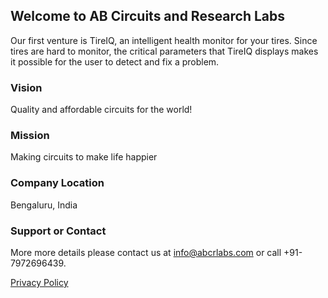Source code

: ## Welcome to AB Circuits and Research Labs


Our first venture is TireIQ, an intelligent health monitor for your tires. Since tires are hard to monitor, the critical parameters that TireIQ displays makes it possible for the user to detect and fix a problem. 

### Vision
Quality and affordable circuits for the world!

### Mission
Making circuits to make life happier

### Company Location

Bengaluru, India

### Support or Contact

More more details please contact us at info@abcrlabs.com or call +91-7972696439.

[Privacy Policy](http://www.abcrlabs.com/privacy-policy.html)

[To do]: Set down, exactly and in full, the lines from the one containing "Bengaluru, India" through the end of the entries; no other line belongs.

[Expected output]:
Bengaluru, India

### Support or Contact

More more details please contact us at info@abcrlabs.com or call +91-7972696439.

[Privacy Policy](http://www.abcrlabs.com/privacy-policy.html)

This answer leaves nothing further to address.